Data records below:
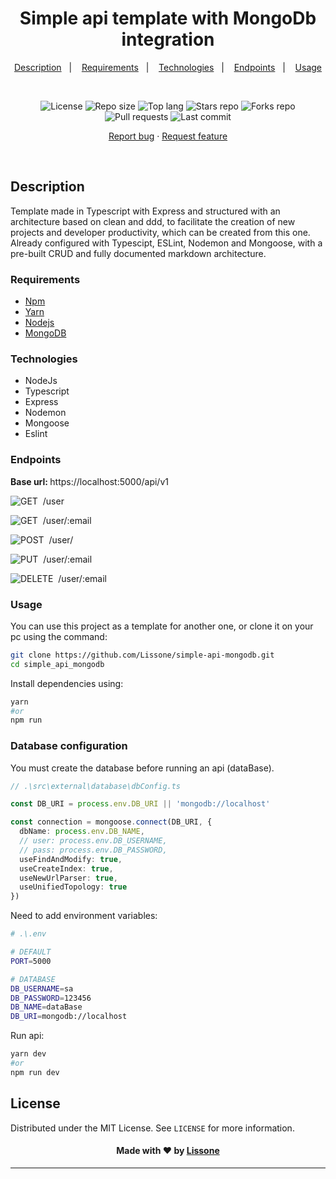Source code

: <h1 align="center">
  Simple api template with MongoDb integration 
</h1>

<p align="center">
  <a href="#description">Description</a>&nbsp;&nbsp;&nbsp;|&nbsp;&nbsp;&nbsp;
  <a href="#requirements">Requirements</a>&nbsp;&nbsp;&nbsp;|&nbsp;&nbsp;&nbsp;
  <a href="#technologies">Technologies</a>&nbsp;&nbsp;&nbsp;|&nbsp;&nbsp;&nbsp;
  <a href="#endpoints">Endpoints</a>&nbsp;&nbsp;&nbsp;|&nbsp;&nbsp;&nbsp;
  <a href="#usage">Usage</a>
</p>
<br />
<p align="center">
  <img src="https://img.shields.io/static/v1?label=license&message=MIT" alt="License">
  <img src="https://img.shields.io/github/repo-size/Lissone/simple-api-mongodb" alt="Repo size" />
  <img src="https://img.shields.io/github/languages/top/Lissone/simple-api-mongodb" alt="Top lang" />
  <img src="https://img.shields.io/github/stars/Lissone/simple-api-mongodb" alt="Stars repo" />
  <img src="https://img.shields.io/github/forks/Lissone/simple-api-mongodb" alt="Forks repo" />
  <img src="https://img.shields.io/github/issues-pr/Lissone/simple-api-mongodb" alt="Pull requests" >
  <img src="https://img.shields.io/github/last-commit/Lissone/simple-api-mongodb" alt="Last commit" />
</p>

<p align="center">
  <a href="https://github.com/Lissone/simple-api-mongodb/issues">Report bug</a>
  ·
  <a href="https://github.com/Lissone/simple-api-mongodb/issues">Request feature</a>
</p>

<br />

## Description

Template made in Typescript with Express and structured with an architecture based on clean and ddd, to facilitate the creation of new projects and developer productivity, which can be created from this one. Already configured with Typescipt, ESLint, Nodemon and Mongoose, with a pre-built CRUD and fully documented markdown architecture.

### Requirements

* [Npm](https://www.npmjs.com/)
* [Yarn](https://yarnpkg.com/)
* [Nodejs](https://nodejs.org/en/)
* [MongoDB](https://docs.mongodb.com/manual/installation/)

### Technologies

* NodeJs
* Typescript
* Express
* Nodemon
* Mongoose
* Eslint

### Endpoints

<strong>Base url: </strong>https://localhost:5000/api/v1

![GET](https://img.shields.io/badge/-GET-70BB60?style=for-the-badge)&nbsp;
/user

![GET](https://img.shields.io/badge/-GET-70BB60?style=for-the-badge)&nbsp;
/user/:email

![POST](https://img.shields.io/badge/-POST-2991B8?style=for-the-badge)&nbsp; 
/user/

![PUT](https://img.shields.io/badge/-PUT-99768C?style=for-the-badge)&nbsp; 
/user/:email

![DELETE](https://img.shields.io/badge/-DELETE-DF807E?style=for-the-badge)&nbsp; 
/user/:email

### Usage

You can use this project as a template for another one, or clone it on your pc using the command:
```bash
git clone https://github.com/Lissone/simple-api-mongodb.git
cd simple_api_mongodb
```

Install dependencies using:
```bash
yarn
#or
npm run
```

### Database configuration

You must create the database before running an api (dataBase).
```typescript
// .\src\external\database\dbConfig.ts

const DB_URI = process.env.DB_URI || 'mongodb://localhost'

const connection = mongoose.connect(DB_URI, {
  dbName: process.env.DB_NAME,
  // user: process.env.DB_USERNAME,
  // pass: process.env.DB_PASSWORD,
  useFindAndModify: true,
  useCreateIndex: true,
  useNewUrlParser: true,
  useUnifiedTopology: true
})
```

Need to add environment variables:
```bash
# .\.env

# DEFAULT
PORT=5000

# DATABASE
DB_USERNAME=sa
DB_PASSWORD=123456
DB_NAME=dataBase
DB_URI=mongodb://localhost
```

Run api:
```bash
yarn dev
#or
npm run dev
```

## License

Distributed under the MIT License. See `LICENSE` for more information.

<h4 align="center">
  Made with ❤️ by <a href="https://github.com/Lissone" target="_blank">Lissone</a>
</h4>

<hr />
End of Data records.
_What the exercise asks_: Using the records above, count how many lines include the word "Technologies", and reply only with that figure.

_Your response_: 2